Work instructions: Whenever a line contains the string "messages", copy it out of the entries.

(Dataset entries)
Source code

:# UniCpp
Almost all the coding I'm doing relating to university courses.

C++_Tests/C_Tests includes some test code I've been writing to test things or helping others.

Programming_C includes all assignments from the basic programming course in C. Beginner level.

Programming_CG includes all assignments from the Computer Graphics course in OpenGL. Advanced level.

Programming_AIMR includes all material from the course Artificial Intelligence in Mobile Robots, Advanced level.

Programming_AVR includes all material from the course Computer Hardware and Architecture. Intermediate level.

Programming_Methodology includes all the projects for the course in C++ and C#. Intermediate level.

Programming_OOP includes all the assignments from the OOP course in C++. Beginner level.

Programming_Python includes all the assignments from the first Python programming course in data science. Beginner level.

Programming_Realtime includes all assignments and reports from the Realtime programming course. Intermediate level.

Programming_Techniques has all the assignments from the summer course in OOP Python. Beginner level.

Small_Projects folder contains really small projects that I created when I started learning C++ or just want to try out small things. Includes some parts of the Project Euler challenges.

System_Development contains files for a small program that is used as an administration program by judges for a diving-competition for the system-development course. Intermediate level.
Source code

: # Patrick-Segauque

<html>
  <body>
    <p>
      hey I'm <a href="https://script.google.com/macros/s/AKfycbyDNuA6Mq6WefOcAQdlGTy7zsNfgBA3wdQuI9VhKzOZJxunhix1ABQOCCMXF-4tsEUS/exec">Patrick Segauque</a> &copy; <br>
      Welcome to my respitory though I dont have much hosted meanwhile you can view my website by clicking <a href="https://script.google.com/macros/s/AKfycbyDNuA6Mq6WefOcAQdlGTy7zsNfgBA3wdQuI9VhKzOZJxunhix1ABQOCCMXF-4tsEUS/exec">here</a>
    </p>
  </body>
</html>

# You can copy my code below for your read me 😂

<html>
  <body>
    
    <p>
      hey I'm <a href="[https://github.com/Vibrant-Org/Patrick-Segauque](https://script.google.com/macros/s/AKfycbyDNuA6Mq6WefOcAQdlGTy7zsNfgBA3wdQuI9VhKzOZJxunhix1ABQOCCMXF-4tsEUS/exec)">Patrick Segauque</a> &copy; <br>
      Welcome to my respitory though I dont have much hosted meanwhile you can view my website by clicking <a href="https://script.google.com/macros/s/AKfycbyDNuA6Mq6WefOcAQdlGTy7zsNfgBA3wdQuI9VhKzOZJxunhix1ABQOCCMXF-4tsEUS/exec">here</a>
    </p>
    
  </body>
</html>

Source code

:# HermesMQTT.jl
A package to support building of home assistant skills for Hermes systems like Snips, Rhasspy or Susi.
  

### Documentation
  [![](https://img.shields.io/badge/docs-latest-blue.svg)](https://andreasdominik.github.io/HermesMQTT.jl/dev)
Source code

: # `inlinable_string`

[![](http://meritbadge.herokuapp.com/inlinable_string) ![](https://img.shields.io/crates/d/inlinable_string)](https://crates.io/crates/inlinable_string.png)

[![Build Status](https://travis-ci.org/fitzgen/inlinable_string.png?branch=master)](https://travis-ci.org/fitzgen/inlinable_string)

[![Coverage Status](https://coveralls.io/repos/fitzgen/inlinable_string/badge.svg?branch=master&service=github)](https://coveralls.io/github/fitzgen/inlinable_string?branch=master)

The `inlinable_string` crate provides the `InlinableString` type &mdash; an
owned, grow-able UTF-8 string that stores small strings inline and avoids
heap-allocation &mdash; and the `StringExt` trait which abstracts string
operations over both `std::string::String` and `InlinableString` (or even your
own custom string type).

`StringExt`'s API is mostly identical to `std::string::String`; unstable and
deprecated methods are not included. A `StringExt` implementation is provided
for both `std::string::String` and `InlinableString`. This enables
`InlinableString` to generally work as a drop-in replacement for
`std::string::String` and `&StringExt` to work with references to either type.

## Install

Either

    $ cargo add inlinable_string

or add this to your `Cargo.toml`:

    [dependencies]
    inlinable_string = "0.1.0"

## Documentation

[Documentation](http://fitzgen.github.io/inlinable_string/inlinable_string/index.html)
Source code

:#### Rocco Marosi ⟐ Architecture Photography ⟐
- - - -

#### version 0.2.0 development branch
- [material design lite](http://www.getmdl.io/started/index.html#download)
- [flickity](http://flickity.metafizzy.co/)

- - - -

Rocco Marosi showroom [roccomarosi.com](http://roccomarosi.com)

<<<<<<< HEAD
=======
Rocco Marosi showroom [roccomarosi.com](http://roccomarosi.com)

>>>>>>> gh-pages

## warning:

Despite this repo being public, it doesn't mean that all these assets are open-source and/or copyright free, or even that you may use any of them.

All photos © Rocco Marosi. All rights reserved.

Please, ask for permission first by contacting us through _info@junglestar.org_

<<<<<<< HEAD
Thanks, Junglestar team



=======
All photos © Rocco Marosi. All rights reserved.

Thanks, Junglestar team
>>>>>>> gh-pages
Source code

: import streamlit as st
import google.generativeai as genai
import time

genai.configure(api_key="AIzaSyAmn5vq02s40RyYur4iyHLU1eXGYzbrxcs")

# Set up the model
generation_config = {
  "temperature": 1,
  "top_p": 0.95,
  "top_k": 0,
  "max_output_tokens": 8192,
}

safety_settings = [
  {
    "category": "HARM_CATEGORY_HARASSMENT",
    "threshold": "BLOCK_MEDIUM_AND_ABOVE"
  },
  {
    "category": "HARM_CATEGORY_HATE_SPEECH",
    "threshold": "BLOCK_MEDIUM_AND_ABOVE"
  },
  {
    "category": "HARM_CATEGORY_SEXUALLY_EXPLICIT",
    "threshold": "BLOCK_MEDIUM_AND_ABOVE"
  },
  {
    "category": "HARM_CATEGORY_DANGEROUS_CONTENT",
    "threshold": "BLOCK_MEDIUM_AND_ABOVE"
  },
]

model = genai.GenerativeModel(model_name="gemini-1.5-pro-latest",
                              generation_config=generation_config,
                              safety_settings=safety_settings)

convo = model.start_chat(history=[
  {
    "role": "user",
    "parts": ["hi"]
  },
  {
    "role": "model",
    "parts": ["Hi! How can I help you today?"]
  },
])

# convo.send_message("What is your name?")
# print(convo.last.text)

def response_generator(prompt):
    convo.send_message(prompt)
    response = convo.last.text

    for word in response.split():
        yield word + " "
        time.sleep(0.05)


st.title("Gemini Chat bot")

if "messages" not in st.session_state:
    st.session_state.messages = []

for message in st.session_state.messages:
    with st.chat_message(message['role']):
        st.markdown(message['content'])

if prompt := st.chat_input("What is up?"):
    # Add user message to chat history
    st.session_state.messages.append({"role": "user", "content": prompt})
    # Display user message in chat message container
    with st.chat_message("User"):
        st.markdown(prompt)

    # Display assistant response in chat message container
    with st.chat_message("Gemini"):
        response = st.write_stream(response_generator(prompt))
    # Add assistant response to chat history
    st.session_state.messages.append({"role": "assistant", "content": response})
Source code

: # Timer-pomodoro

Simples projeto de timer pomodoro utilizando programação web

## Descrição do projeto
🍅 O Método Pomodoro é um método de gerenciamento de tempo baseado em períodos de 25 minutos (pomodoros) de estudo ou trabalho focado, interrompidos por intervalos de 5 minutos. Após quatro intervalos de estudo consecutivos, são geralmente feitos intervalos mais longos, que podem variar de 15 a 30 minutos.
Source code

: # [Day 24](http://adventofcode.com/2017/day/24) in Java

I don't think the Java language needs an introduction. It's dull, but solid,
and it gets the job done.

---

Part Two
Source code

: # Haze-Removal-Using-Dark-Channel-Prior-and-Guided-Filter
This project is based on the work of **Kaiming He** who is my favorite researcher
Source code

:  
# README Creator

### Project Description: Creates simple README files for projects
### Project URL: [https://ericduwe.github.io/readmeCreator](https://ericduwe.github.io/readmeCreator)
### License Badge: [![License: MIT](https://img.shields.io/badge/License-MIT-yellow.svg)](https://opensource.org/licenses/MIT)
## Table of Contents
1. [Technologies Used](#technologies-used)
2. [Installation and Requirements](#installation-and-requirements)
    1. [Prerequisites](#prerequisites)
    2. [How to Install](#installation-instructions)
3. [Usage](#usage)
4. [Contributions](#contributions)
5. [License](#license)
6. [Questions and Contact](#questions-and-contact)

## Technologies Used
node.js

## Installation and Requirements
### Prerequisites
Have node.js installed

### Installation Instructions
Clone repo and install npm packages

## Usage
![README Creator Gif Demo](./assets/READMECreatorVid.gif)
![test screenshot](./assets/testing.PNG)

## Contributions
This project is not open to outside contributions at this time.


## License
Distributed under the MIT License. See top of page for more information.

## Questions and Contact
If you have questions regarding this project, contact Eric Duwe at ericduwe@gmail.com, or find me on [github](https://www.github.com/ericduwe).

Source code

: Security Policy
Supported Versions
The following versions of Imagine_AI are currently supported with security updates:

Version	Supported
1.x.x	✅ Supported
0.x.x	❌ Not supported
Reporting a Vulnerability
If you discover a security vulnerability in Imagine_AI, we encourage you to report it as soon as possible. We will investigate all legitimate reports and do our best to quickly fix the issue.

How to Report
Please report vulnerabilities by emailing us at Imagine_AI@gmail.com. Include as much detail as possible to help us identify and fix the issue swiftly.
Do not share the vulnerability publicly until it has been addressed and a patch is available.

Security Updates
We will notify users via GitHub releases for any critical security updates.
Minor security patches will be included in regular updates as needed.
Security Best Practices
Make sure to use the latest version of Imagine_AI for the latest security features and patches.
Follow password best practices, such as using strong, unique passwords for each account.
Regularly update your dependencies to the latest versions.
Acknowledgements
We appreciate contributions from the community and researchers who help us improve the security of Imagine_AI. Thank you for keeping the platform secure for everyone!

Solution:
if "messages" not in st.session_state:
    st.session_state.messages = []
for message in st.session_state.messages:
    st.session_state.messages.append({"role": "user", "content": prompt})
    st.session_state.messages.append({"role": "assistant", "content": response})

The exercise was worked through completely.